Impact of Locational Choices and Consumer Behaviors on Personal Land Footprints

  • February 2020
  • Peer-Reviewed Articles
  • Multiple

Zeng, L. & A. Ramswami (2020). Impact of Locational Choices and Consumer Behaviors on Personal Land Footprints: An Exploration Across the Urban–Rural Continuum in the United States. Environmental Science & Technology, 54(6), 3091-3102.
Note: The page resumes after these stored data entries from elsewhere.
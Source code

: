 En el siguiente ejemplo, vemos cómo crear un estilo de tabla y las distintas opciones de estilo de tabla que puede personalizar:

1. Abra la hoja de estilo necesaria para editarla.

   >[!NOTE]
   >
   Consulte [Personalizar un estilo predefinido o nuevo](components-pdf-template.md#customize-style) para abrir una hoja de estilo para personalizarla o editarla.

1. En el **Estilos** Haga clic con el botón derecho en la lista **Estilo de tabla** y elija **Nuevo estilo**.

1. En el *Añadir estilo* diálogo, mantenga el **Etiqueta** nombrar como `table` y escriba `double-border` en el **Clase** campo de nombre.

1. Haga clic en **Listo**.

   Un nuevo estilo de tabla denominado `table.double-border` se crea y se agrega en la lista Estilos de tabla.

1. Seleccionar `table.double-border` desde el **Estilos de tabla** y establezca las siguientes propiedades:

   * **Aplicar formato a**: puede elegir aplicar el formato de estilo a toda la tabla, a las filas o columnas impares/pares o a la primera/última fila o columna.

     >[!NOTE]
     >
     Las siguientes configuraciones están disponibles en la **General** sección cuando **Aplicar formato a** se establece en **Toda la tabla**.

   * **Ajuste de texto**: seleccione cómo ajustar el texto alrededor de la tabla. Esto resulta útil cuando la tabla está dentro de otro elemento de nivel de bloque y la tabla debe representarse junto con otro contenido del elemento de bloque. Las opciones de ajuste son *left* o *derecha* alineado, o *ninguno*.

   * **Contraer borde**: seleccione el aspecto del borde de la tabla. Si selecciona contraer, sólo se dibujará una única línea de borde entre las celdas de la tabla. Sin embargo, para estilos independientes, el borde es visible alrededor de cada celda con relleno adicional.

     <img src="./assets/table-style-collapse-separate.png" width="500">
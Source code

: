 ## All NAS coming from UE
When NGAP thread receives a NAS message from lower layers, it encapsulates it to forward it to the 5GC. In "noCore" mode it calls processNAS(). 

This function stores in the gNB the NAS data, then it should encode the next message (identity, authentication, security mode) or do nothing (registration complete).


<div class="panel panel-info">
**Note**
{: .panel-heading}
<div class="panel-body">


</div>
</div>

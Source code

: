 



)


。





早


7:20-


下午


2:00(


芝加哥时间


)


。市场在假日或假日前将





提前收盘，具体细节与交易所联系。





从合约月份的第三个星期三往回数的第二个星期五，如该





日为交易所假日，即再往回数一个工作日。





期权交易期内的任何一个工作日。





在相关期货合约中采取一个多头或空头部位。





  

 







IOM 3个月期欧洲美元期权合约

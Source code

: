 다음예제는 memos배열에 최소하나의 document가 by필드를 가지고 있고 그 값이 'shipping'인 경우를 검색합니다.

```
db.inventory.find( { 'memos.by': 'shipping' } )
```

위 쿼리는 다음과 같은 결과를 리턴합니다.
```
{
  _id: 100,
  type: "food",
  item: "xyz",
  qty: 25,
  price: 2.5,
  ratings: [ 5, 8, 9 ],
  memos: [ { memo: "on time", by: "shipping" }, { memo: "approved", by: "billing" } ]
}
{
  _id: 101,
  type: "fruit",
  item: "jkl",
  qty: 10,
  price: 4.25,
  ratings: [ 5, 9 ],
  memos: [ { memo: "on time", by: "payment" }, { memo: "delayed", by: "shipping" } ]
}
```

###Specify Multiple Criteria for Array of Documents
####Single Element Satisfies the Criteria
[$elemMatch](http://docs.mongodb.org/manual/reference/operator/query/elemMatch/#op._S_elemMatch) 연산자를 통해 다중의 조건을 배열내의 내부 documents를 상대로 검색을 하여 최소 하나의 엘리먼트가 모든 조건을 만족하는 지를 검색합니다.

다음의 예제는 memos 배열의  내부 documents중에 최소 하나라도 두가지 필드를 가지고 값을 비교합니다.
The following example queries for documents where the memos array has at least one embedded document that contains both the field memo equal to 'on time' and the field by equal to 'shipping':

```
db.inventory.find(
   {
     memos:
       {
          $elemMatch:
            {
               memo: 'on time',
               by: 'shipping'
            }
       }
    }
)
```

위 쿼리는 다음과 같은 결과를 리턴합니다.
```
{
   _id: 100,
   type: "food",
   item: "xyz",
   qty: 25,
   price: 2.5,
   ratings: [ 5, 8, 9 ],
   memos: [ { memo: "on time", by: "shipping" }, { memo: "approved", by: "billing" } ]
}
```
ABSTRACT: Land is a scarce resource. We develop consumption-based land footprints (CBLF) for urban and rural U.S. residents to evaluate new levers for reducing land-demand by combining (1) direct land-use for human settlements including housing, (2) indirect land-use associated with personal consumption, for example, food and clothing. Results show that an average urban resident’s indirect land-use (199 176 ft2/capita) is ∼23 times the direct land-use (8519 ft2/capita), for a total urban CBLF of 207 695 ft2/capita. Rural residents have a slightly higher (∼6%) indirect land-use and ∼10 times larger direct land-use compared to urban. Because in both cases, indirect land-use is much larger than direct, a strategic mix of individual actions including halving food waste (−4.7%), one-day weekly plant-based diet (−3.3%), reducing clothing consumption (−2.8%), and others, can together reduce CBLF by −12.8%. Meanwhile, housing and locational choices across the urban–rural continuum evaluated for the median-density Minneapolis-St. Paul Metropolitan Statistical Area (MSP MSA) yield CBLF reductions from −1.9% (from single- to multifamily housing) to −10.6% (from rural to the urban core). The analysis demonstrates that consumer behavior changes could rival housing/locational choices in order to reduce personal CBLF. Our method of combining input–output analysis with parcel data could be applied in different regions to provide customized information on CBLF mitigation strategies.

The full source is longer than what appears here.